[Dataset extract Boundary: Start]
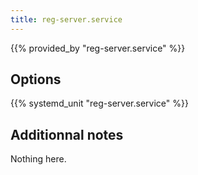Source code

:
 ```yaml
---
title: reg-server.service
---
```


{{% provided_by "reg-server.service" %}}

## Options

{{% systemd_unit "reg-server.service" %}}

## Additionnal notes

Nothing here.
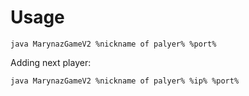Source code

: # Usage
```
java MarynazGameV2 %nickname of palyer% %port%
```
Adding next player:
```
java MarynazGameV2 %nickname of palyer% %ip% %port%
```
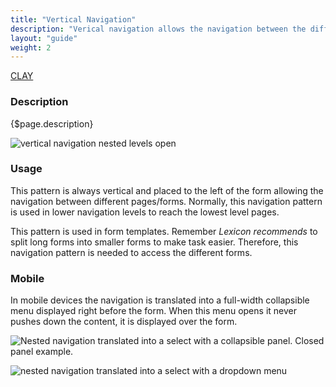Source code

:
 ```yaml
---
title: "Vertical Navigation"
description: "Verical navigation allows the navigation between the different pages."
layout: "guide"
weight: 2
---
```


<a class="label-link label label-warning" href="https://clayui.com/docs/components/navigation/vertical_navigation.html" target="_blank">CLAY</a>

### Description

{$page.description}

![vertical navigation nested levels open](../../../images/NavigationVerticalOpen.png)

### Usage

This pattern is always vertical and placed to the left of the form allowing the navigation between different pages/forms. Normally, this navigation pattern is used in lower navigation levels to reach the lowest level pages.

This pattern is used in form templates. Remember *Lexicon recommends* to split long forms into smaller forms to make task easier. Therefore, this navigation pattern is needed to access the different forms.


### Mobile

In mobile devices the navigation is translated into a full-width collapsible menu displayed right before the form. When this menu opens it never pushes down the content, it is displayed over the form.

![Nested navigation translated into a select with a collapsible panel. Closed panel example.](../../../images/NavigationVerticalMobileClosed.png)

![nested navigation translated into a select with a dropdown menu](../../../images/NavigationVerticalMobileOpen.png)
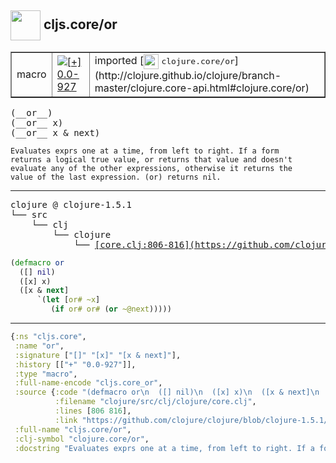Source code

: ## <img width="48px" valign="middle" src="http://i.imgur.com/Hi20huC.png"> cljs.core/or

 <table border="1">
<tr>
<td>macro</td>
<td><a href="https://github.com/cljsinfo/api-refs/tree/0.0-927"><img valign="middle" alt="[+] 0.0-927" src="https://img.shields.io/badge/+-0.0--927-lightgrey.svg"></a> </td>
<td>
imported [<img height="24px" valign="middle" src="http://i.imgur.com/1GjPKvB.png"> <samp>clojure.core/or</samp>](http://clojure.github.io/clojure/branch-master/clojure.core-api.html#clojure.core/or)
</td>
</tr>
</table>

 <samp>
(__or__)<br>
(__or__ x)<br>
(__or__ x & next)<br>
</samp>

```
Evaluates exprs one at a time, from left to right. If a form
returns a logical true value, or returns that value and doesn't
evaluate any of the other expressions, otherwise it returns the
value of the last expression. (or) returns nil.
```

---

 <pre>
clojure @ clojure-1.5.1
└── src
    └── clj
        └── clojure
            └── <ins>[core.clj:806-816](https://github.com/clojure/clojure/blob/clojure-1.5.1/src/clj/clojure/core.clj#L806-L816)</ins>
</pre>

```clj
(defmacro or
  ([] nil)
  ([x] x)
  ([x & next]
      `(let [or# ~x]
         (if or# or# (or ~@next)))))
```


---

```clj
{:ns "cljs.core",
 :name "or",
 :signature ["[]" "[x]" "[x & next]"],
 :history [["+" "0.0-927"]],
 :type "macro",
 :full-name-encode "cljs.core_or",
 :source {:code "(defmacro or\n  ([] nil)\n  ([x] x)\n  ([x & next]\n      `(let [or# ~x]\n         (if or# or# (or ~@next)))))",
          :filename "clojure/src/clj/clojure/core.clj",
          :lines [806 816],
          :link "https://github.com/clojure/clojure/blob/clojure-1.5.1/src/clj/clojure/core.clj#L806-L816"},
 :full-name "cljs.core/or",
 :clj-symbol "clojure.core/or",
 :docstring "Evaluates exprs one at a time, from left to right. If a form\nreturns a logical true value, or returns that value and doesn't\nevaluate any of the other expressions, otherwise it returns the\nvalue of the last expression. (or) returns nil."}

```
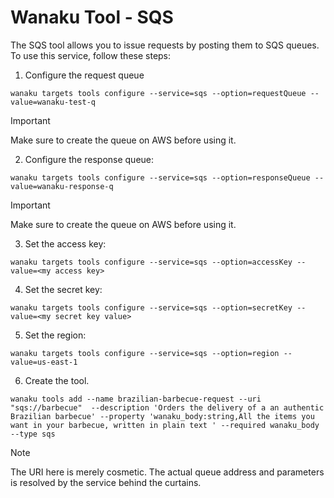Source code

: # Wanaku Tool - SQS

The SQS tool allows you to issue requests by posting them to SQS queues. To use this service, follow these steps:

1. Configure the request queue

```shell
wanaku targets tools configure --service=sqs --option=requestQueue --value=wanaku-test-q
```

> [!IMPORTANT]
> Make sure to create the queue on AWS before using it.

2. Configure the response queue:

```shell
wanaku targets tools configure --service=sqs --option=responseQueue --value=wanaku-response-q
```

> [!IMPORTANT]
> Make sure to create the queue on AWS before using it.

3. Set the access key:

```shell
wanaku targets tools configure --service=sqs --option=accessKey --value=<my access key>
```

4. Set the secret key:

```shell
wanaku targets tools configure --service=sqs --option=secretKey --value=<my secret key value>
```

5. Set the region: 

```shell
wanaku targets tools configure --service=sqs --option=region --value=us-east-1
```

6. Create the tool.

```shell
wanaku tools add --name brazilian-barbecue-request --uri "sqs://barbecue"  --description 'Orders the delivery of a an authentic Brazilian barbecue' --property 'wanaku_body:string,All the items you want in your barbecue, written in plain text ' --required wanaku_body --type sqs
```

> [!NOTE]
> The URI here is merely cosmetic. The actual queue address and parameters is resolved by the service behind the curtains.

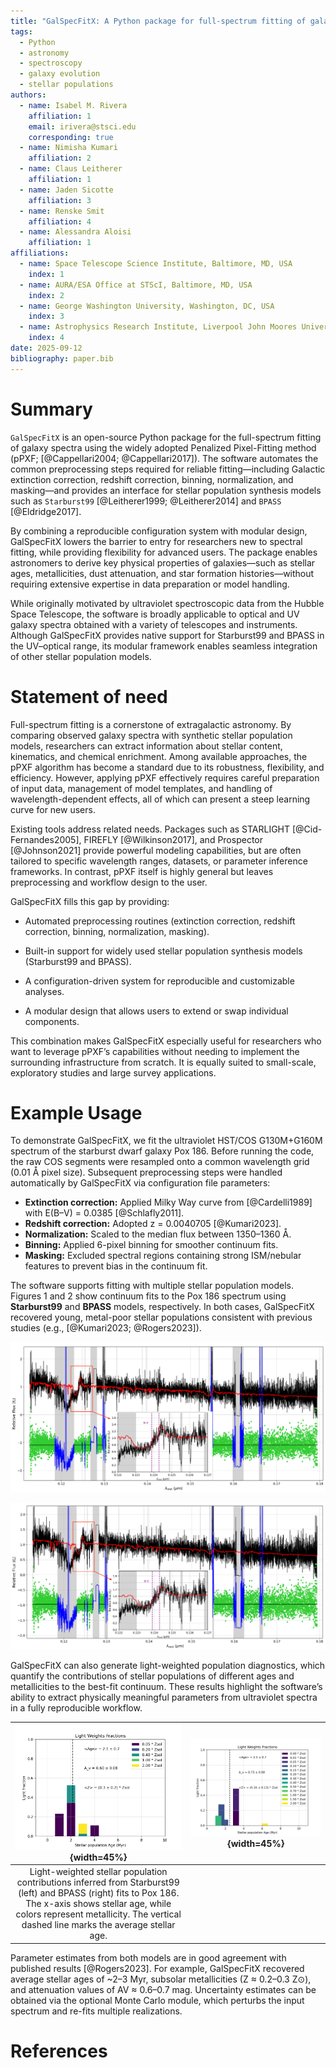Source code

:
 ```yaml
---
title: "GalSpecFitX: A Python package for full-spectrum fitting of galaxy spectra"
tags:
  - Python
  - astronomy
  - spectroscopy
  - galaxy evolution
  - stellar populations
authors:
  - name: Isabel M. Rivera
    affiliation: 1
    email: irivera@stsci.edu
    corresponding: true
  - name: Nimisha Kumari
    affiliation: 2
  - name: Claus Leitherer
    affiliation: 1
  - name: Jaden Sicotte
    affiliation: 3
  - name: Renske Smit
    affiliation: 4
  - name: Alessandra Aloisi
    affiliation: 1
affiliations:
  - name: Space Telescope Science Institute, Baltimore, MD, USA
    index: 1
  - name: AURA/ESA Office at STScI, Baltimore, MD, USA
    index: 2
  - name: George Washington University, Washington, DC, USA
    index: 3
  - name: Astrophysics Research Institute, Liverpool John Moores University, UK
    index: 4
date: 2025-09-12
bibliography: paper.bib
---
```


# Summary
`GalSpecFitX` is an open-source Python package for the full-spectrum fitting of galaxy spectra using the widely adopted Penalized Pixel-Fitting method (pPXF; [@Cappellari2004; @Cappellari2017]). The software automates the common preprocessing steps required for reliable fitting—including Galactic extinction correction, redshift correction, binning, normalization, and masking—and provides an interface for stellar population synthesis models such as `Starburst99` [@Leitherer1999; @Leitherer2014] and `BPASS` [@Eldridge2017].

By combining a reproducible configuration system with modular design, GalSpecFitX lowers the barrier to entry for researchers new to spectral fitting, while providing flexibility for advanced users. The package enables astronomers to derive key physical properties of galaxies—such as stellar ages, metallicities, dust attenuation, and star formation histories—without requiring extensive expertise in data preparation or model handling.

While originally motivated by ultraviolet spectroscopic data from the Hubble Space Telescope, the software is broadly applicable to optical and UV galaxy spectra obtained with a variety of telescopes and instruments. Although GalSpecFitX provides native support for Starburst99 and BPASS in the UV–optical range, its modular framework enables seamless integration of other stellar population models.

# Statement of need
Full-spectrum fitting is a cornerstone of extragalactic astronomy. By comparing observed galaxy spectra with synthetic stellar population models, researchers can extract information about stellar content, kinematics, and chemical enrichment. Among available approaches, the pPXF algorithm has become a standard due to its robustness, flexibility, and efficiency. However, applying pPXF effectively requires careful preparation of input data, management of model templates, and handling of wavelength-dependent effects, all of which can present a steep learning curve for new users.

Existing tools address related needs. Packages such as STARLIGHT [@Cid-Fernandes2005], FIREFLY [@Wilkinson2017], and Prospector [@Johnson2021] provide powerful modeling capabilities, but are often tailored to specific wavelength ranges, datasets, or parameter inference frameworks. In contrast, pPXF itself is highly general but leaves preprocessing and workflow design to the user.

GalSpecFitX fills this gap by providing:

- Automated preprocessing routines (extinction correction, redshift correction, binning, normalization, masking).

- Built-in support for widely used stellar population synthesis models (Starburst99 and BPASS).

- A configuration-driven system for reproducible and customizable analyses.

- A modular design that allows users to extend or swap individual components.

This combination makes GalSpecFitX especially useful for researchers who want to leverage pPXF’s capabilities without needing to implement the surrounding infrastructure from scratch. It is equally suited to small-scale, exploratory studies and large survey applications.

# Example Usage
To demonstrate GalSpecFitX, we fit the ultraviolet HST/COS G130M+G160M spectrum of the starburst dwarf galaxy Pox 186. Before running the code, the raw COS segments were resampled onto a common wavelength grid (0.01 Å pixel size). Subsequent preprocessing steps were handled automatically by GalSpecFitX via configuration file parameters:

- **Extinction correction:** Applied Milky Way curve from [@Cardelli1989] with E(B–V) = 0.0385 [@Schlafly2011].  
- **Redshift correction:** Adopted z = 0.0040705 [@Kumari2023].  
- **Normalization:** Scaled to the median flux between 1350–1360 Å.  
- **Binning:** Applied 6-pixel binning for smoother continuum fits.  
- **Masking:** Excluded spectral regions containing strong ISM/nebular features to prevent bias in the continuum fit.  

The software supports fitting with multiple stellar population models. Figures 1 and 2 show continuum fits to the Pox 186 spectrum using **Starburst99** and **BPASS** models, respectively. In both cases, GalSpecFitX recovered young, metal-poor stellar populations consistent with previous studies (e.g., [@Kumari2023; @Rogers2023]).

![GalSpecFitX fit to the COS spectrum of Pox 186 using Starburst99 models. The black line shows the dereddened, de-redshifted spectrum; the red line shows the best-fit model. Masked regions are greyed out. Residuals are shown below. The inset zooms into the P Cygni N V λ1240 line.](figures/pox186_starburst99.png)

![Same as above, but using BPASS models.](figures/pox186_bpass.png)

GalSpecFitX can also generate light-weighted population diagnostics, which quantify the contributions of stellar populations of different ages and metallicities to the best-fit continuum. These results highlight the software’s ability to extract physically meaningful parameters from ultraviolet spectra in a fully reproducible workflow.

| ![Starburst99 light-weighted populations](figures/pox186_lightweights_starburst99.png){width=45%} | ![BPASS light-weighted populations](figures/pox186_lightweights_bpass.png){width=45%} |
|:--:|:--:|
| Light-weighted stellar population contributions inferred from Starburst99 (left) and BPASS (right) fits to Pox 186. The x-axis shows stellar age, while colors represent metallicity. The vertical dashed line marks the average stellar age. |

Parameter estimates from both models are in good agreement with published results [@Rogers2023]. For example, GalSpecFitX recovered average stellar ages of ~2–3 Myr, subsolar metallicities (Z ≈ 0.2–0.3 Z⊙), and attenuation values of AV ≈ 0.6–0.7 mag. Uncertainty estimates can be obtained via the optional Monte Carlo module, which perturbs the input spectrum and re-fits multiple realizations.

# References
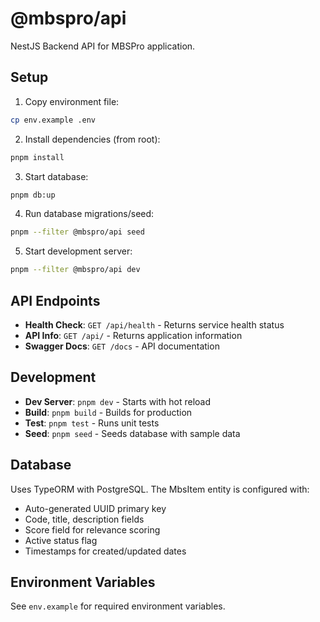 # @mbspro/api

NestJS Backend API for MBSPro application.

## Setup

1. Copy environment file:
```bash
cp env.example .env
```

2. Install dependencies (from root):
```bash
pnpm install
```

3. Start database:
```bash
pnpm db:up
```

4. Run database migrations/seed:
```bash
pnpm --filter @mbspro/api seed
```

5. Start development server:
```bash
pnpm --filter @mbspro/api dev
```

## API Endpoints

- **Health Check**: `GET /api/health` - Returns service health status
- **API Info**: `GET /api/` - Returns application information
- **Swagger Docs**: `GET /docs` - API documentation

## Development

- **Dev Server**: `pnpm dev` - Starts with hot reload
- **Build**: `pnpm build` - Builds for production
- **Test**: `pnpm test` - Runs unit tests
- **Seed**: `pnpm seed` - Seeds database with sample data

## Database

Uses TypeORM with PostgreSQL. The MbsItem entity is configured with:
- Auto-generated UUID primary key
- Code, title, description fields
- Score field for relevance scoring
- Active status flag
- Timestamps for created/updated dates

## Environment Variables

See `env.example` for required environment variables.
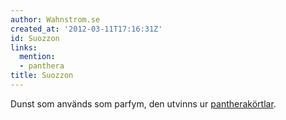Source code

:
 ```yaml
---
author: Wahnstrom.se
created_at: '2012-03-11T17:16:31Z'
id: Suozzon
links:
  mention:
  - panthera
title: Suozzon
---
```


Dunst som används som parfym, den utvinns ur [pantherakörtlar].

  [pantherakörtlar]: panthera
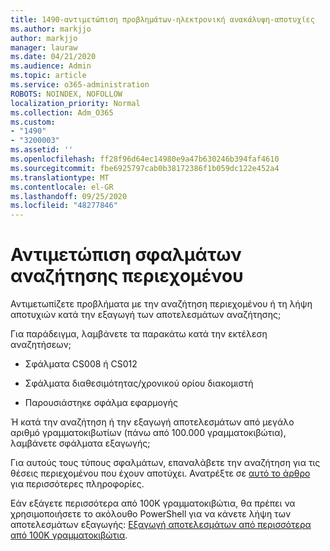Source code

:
 ```yaml
---
title: 1490-αντιμετώπιση προβλημάτων-ηλεκτρονική ανακάλυψη-αποτυχίες
ms.author: markjjo
author: markjjo
manager: lauraw
ms.date: 04/21/2020
ms.audience: Admin
ms.topic: article
ms.service: o365-administration
ROBOTS: NOINDEX, NOFOLLOW
localization_priority: Normal
ms.collection: Adm_O365
ms.custom:
- "1490"
- "3200003"
ms.assetid: ''
ms.openlocfilehash: ff28f96d64ec14980e9a47b630246b394faf4610
ms.sourcegitcommit: fbe6925797cab0b38172386f1b059dc122e452a4
ms.translationtype: MT
ms.contentlocale: el-GR
ms.lasthandoff: 09/25/2020
ms.locfileid: "48277846"
---
```

# <a name="troubleshoot-content-search-errors"></a>Αντιμετώπιση σφαλμάτων αναζήτησης περιεχομένου

Αντιμετωπίζετε προβλήματα με την αναζήτηση περιεχομένου ή τη λήψη αποτυχιών κατά την εξαγωγή των αποτελεσμάτων αναζήτησης;

Για παράδειγμα, λαμβάνετε τα παρακάτω κατά την εκτέλεση αναζητήσεων;

- Σφάλματα CS008 ή CS012

- Σφάλματα διαθεσιμότητας/χρονικού ορίου διακομιστή

- Παρουσιάστηκε σφάλμα εφαρμογής

Ή κατά την αναζήτηση ή την εξαγωγή αποτελεσμάτων από μεγάλο αριθμό γραμματοκιβωτίων (πάνω από 100.000 γραμματοκιβώτια), λαμβάνετε σφάλματα εξαγωγής;

Για αυτούς τους τύπους σφαλμάτων, επαναλάβετε την αναζήτηση για τις θέσεις περιεχομένου που έχουν αποτύχει. Ανατρέξτε σε  [αυτό το άρθρο](https://docs.microsoft.com/microsoft-365/compliance/retry-failed-content-search) για περισσότερες πληροφορίες.

Εάν εξάγετε περισσότερα από 100K γραμματοκιβώτια, θα πρέπει να χρησιμοποιήσετε το ακόλουθο PowerShell για να κάνετε λήψη των αποτελεσμάτων εξαγωγής:  [Εξαγωγή αποτελεσμάτων από περισσότερα από 100K γραμματοκιβώτια](https://docs.microsoft.com/microsoft-365/compliance/export-search-results?view=o365-worldwide%23exporting-results-from-more-than-100000-mailboxes).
[Dataset extract Boundary: End]
Assignment: Please find, in the entries above, every line where "test" occurs, and copy it.

Answer space:
wanaku targets tools configure --service=sqs --option=requestQueue --value=wanaku-test-q
- **Test**: `pnpm test` - Runs unit tests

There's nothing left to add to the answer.